Nearly 48 hours after water began rushing in, the Sexton building is still without power. Many of the people who live there may have to wait days to return home, and though most residents do have homeowners insurance, it may not cover the cost of their water-logged belongings.

"The water came right up here on the couch," Scott Woller demonstrated.

The bottom floor of the family's 2-story condo flooded, and Woller told Fox 9 News they're still trying to salvage what they can.

"There was so much sand and sediment in the water," he said.

As they look at the damage, the Wollers can't help but worry about whether the water main break might cost them if their homeowner's insurance leaves them high and dry.

"As a downtown resident, you aren't thinking, 'Boy, we better -- Downtown Minneapolis floods all the time," Woller explained. "It's just kind of off the radar, and so we definitely didn't give it a second thought to not have flood insurance."

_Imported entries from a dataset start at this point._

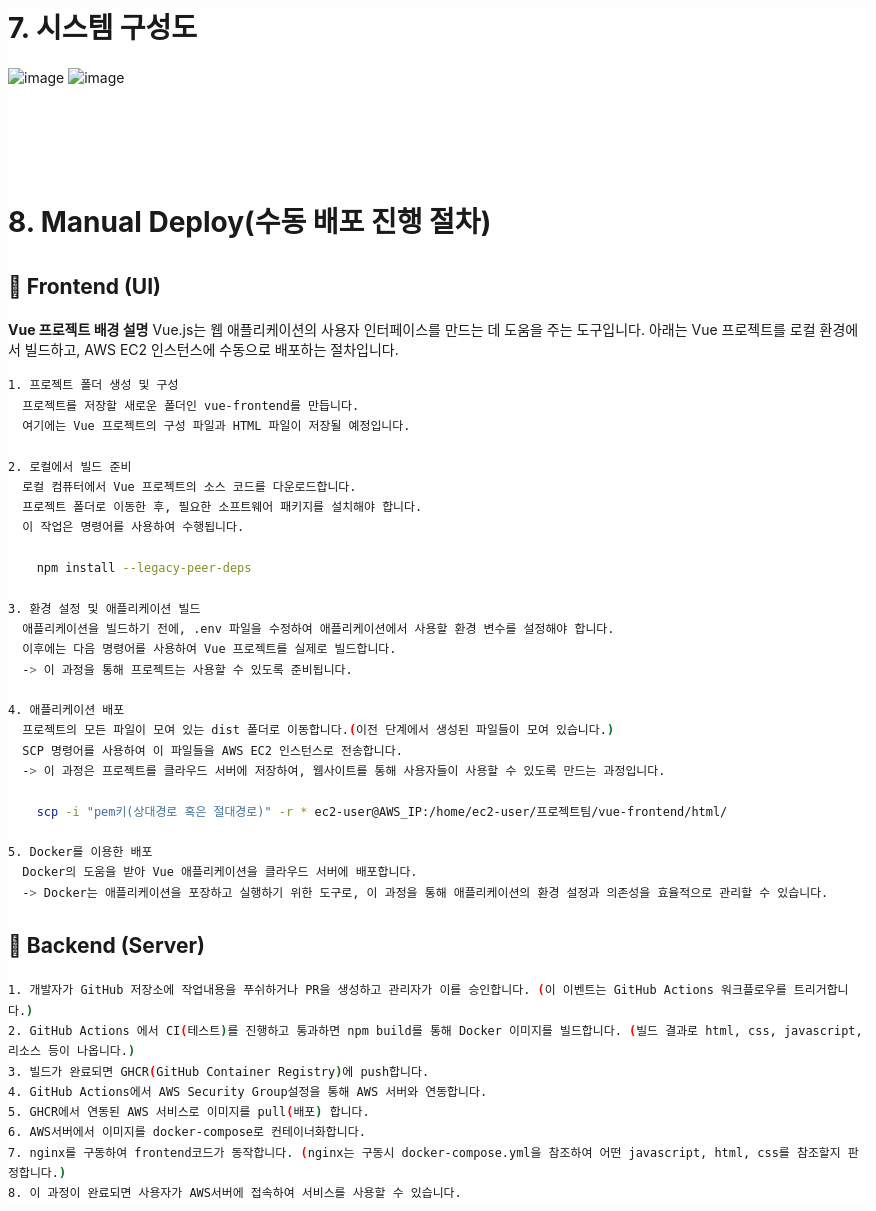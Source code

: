 # 7. 시스템 구성도
![image](https://github.com/user-attachments/assets/d7c59ec3-6f89-4948-aea5-40ab30ee0854)
![image](https://github.com/user-attachments/assets/43f264a9-b2fc-4405-9a4a-e235cb9da50d)


<br><br><br>

# 8. Manual Deploy(수동 배포 진행 절차)
## 📍 Frontend (UI)
**Vue 프로젝트 배경 설명**
Vue.js는 웹 애플리케이션의 사용자 인터페이스를 만드는 데 도움을 주는 도구입니다.
아래는 Vue 프로젝트를 로컬 환경에서 빌드하고, AWS EC2 인스턴스에 수동으로 배포하는 절차입니다.
```bash
1. 프로젝트 폴더 생성 및 구성
  프로젝트를 저장할 새로운 폴더인 vue-frontend를 만듭니다.
  여기에는 Vue 프로젝트의 구성 파일과 HTML 파일이 저장될 예정입니다.

2. 로컬에서 빌드 준비
  로컬 컴퓨터에서 Vue 프로젝트의 소스 코드를 다운로드합니다.
  프로젝트 폴더로 이동한 후, 필요한 소프트웨어 패키지를 설치해야 합니다.
  이 작업은 명령어를 사용하여 수행됩니다.

    npm install --legacy-peer-deps

3. 환경 설정 및 애플리케이션 빌드
  애플리케이션을 빌드하기 전에, .env 파일을 수정하여 애플리케이션에서 사용할 환경 변수를 설정해야 합니다.
  이후에는 다음 명령어를 사용하여 Vue 프로젝트를 실제로 빌드합니다.
  -> 이 과정을 통해 프로젝트는 사용할 수 있도록 준비됩니다.

4. 애플리케이션 배포
  프로젝트의 모든 파일이 모여 있는 dist 폴더로 이동합니다.(이전 단계에서 생성된 파일들이 모여 있습니다.)
  SCP 명령어를 사용하여 이 파일들을 AWS EC2 인스턴스로 전송합니다.
  -> 이 과정은 프로젝트를 클라우드 서버에 저장하여, 웹사이트를 통해 사용자들이 사용할 수 있도록 만드는 과정입니다.

    scp -i "pem키(상대경로 혹은 절대경로)" -r * ec2-user@AWS_IP:/home/ec2-user/프로젝트팀/vue-frontend/html/

5. Docker를 이용한 배포
  Docker의 도움을 받아 Vue 애플리케이션을 클라우드 서버에 배포합니다.
  -> Docker는 애플리케이션을 포장하고 실행하기 위한 도구로, 이 과정을 통해 애플리케이션의 환경 설정과 의존성을 효율적으로 관리할 수 있습니다.
```


## 📍 Backend (Server)
```bash
1. 개발자가 GitHub 저장소에 작업내용을 푸쉬하거나 PR을 생성하고 관리자가 이를 승인합니다. (이 이벤트는 GitHub Actions 워크플로우를 트리거합니다.)
2. GitHub Actions 에서 CI(테스트)를 진행하고 통과하면 npm build를 통해 Docker 이미지를 빌드합니다. (빌드 결과로 html, css, javascript, 리소스 등이 나옵니다.)
3. 빌드가 완료되면 GHCR(GitHub Container Registry)에 push합니다.
4. GitHub Actions에서 AWS Security Group설정을 통해 AWS 서버와 연동합니다.
5. GHCR에서 연동된 AWS 서비스로 이미지를 pull(배포) 합니다.
6. AWS서버에서 이미지를 docker-compose로 컨테이너화합니다.
7. nginx를 구동하여 frontend코드가 동작합니다. (nginx는 구동시 docker-compose.yml을 참조하여 어떤 javascript, html, css를 참조할지 판정합니다.)
8. 이 과정이 완료되면 사용자가 AWS서버에 접속하여 서비스를 사용할 수 있습니다.
```
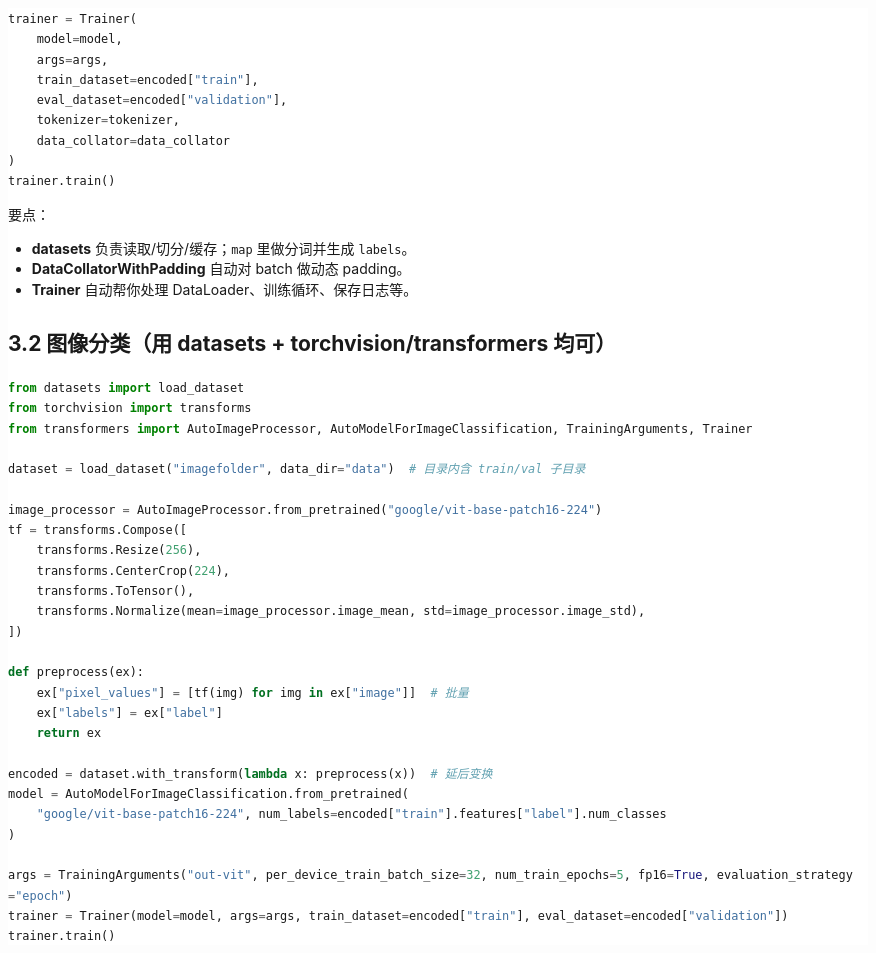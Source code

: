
 ```python
trainer = Trainer(
    model=model,
    args=args,
    train_dataset=encoded["train"],
    eval_dataset=encoded["validation"],
    tokenizer=tokenizer,
    data_collator=data_collator
)
trainer.train()
```

要点：

- **datasets** 负责读取/切分/缓存；`map` 里做分词并生成 `labels`。
- **DataCollatorWithPadding** 自动对 batch 做动态 padding。
- **Trainer** 自动帮你处理 DataLoader、训练循环、保存日志等。

## 3.2 图像分类（用 datasets + torchvision/transformers 均可）

```python
from datasets import load_dataset
from torchvision import transforms
from transformers import AutoImageProcessor, AutoModelForImageClassification, TrainingArguments, Trainer

dataset = load_dataset("imagefolder", data_dir="data")  # 目录内含 train/val 子目录

image_processor = AutoImageProcessor.from_pretrained("google/vit-base-patch16-224")
tf = transforms.Compose([
    transforms.Resize(256),
    transforms.CenterCrop(224),
    transforms.ToTensor(),
    transforms.Normalize(mean=image_processor.image_mean, std=image_processor.image_std),
])

def preprocess(ex):
    ex["pixel_values"] = [tf(img) for img in ex["image"]]  # 批量
    ex["labels"] = ex["label"]
    return ex

encoded = dataset.with_transform(lambda x: preprocess(x))  # 延后变换
model = AutoModelForImageClassification.from_pretrained(
    "google/vit-base-patch16-224", num_labels=encoded["train"].features["label"].num_classes
)

args = TrainingArguments("out-vit", per_device_train_batch_size=32, num_train_epochs=5, fp16=True, evaluation_strategy="epoch")
trainer = Trainer(model=model, args=args, train_dataset=encoded["train"], eval_dataset=encoded["validation"])
trainer.train()
```
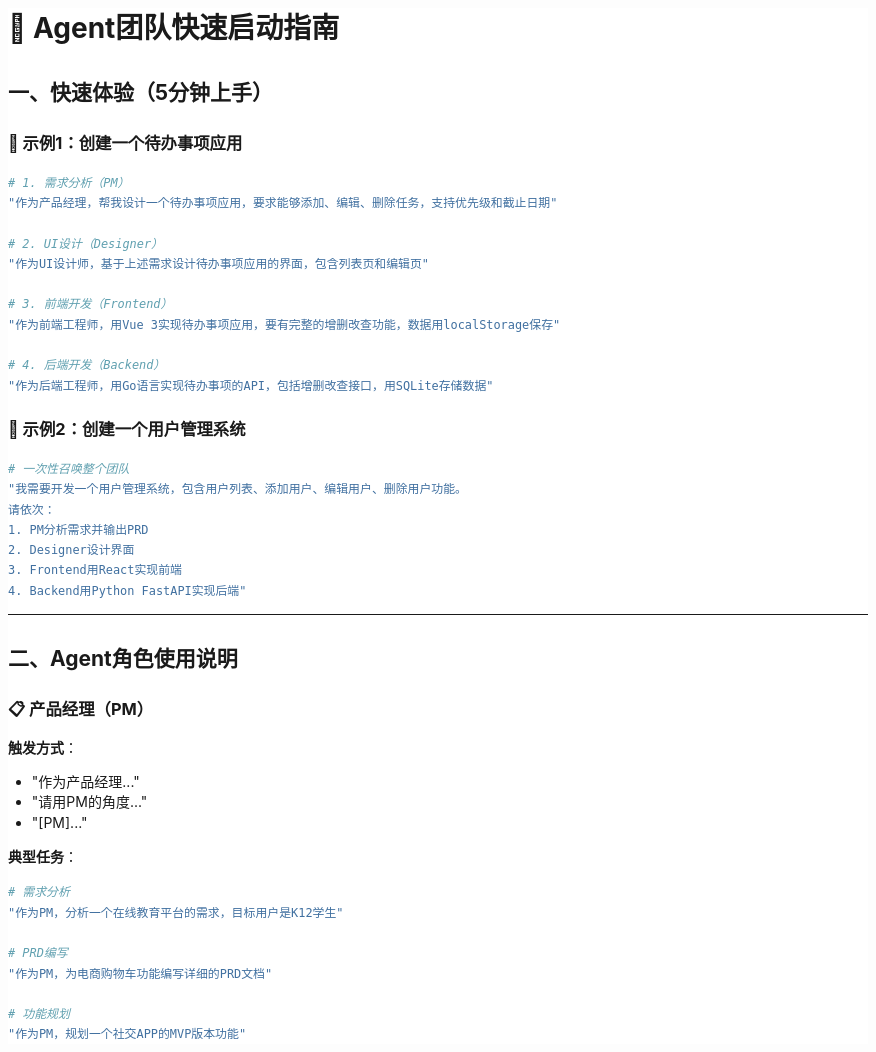 # 🚀 Agent团队快速启动指南

## 一、快速体验（5分钟上手）

### 🎯 示例1：创建一个待办事项应用

```bash
# 1. 需求分析（PM）
"作为产品经理，帮我设计一个待办事项应用，要求能够添加、编辑、删除任务，支持优先级和截止日期"

# 2. UI设计（Designer）
"作为UI设计师，基于上述需求设计待办事项应用的界面，包含列表页和编辑页"

# 3. 前端开发（Frontend）
"作为前端工程师，用Vue 3实现待办事项应用，要有完整的增删改查功能，数据用localStorage保存"

# 4. 后端开发（Backend）
"作为后端工程师，用Go语言实现待办事项的API，包括增删改查接口，用SQLite存储数据"
```

### 🎯 示例2：创建一个用户管理系统

```bash
# 一次性召唤整个团队
"我需要开发一个用户管理系统，包含用户列表、添加用户、编辑用户、删除用户功能。
请依次：
1. PM分析需求并输出PRD
2. Designer设计界面
3. Frontend用React实现前端
4. Backend用Python FastAPI实现后端"
```

---

## 二、Agent角色使用说明

### 📋 产品经理（PM）

**触发方式**：
- "作为产品经理..."
- "请用PM的角度..."
- "[PM]..."

**典型任务**：
```bash
# 需求分析
"作为PM，分析一个在线教育平台的需求，目标用户是K12学生"

# PRD编写
"作为PM，为电商购物车功能编写详细的PRD文档"

# 功能规划
"作为PM，规划一个社交APP的MVP版本功能"
```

The Insurance Federation of Minnesota says since the water came from a water main break outside the building, a typical homeowner's policy wouldn't cover the damage -- and although there is flood insurance available to make a home livable again, it wouldn't cover the cost of replacing personal belongings.

"There is a gap that consumers need to know about," said Mark Kulda. "If you are thinking about flood insurance, know that it doesn't pay for everything. There is a hard limit and it doesn't pay for everything, so you need to know that going in."

Out of one million homes in Minnesota, there are only about 9,000 active flood insurance policies in the state, according to the federation. The average policy costs about $650 a year, and contrary to popular belief, anyone can buy it -- even in the middle of the city.

"One of the biggest misconceptions is you have to live in a flood plain to get flood insurance. That's not true," assured Kulda. "People have heard misinformation from their insurance agents. The only rule is your town or municipality has to participate in the flood insurance program."

Yet, even if the Wollers had flood insurance, they may still be out of luck since it usually doesn't cover damages below ground. So, they help that sharing their story will help other potential flood victims keep their heads above water.

"A lot of frustration along the way, but again, we love the city and we love living here," Woller said. "Can't imagine doing anything else, but this has been several layers of the unexpected."

The Wollers told Fox 9 News the city is offering to pay for hotel rooms for those displaced by the break, and Minneapolis officials say victims should keep track of their expenses related to the break so they can file a claim for those not covered by insurance.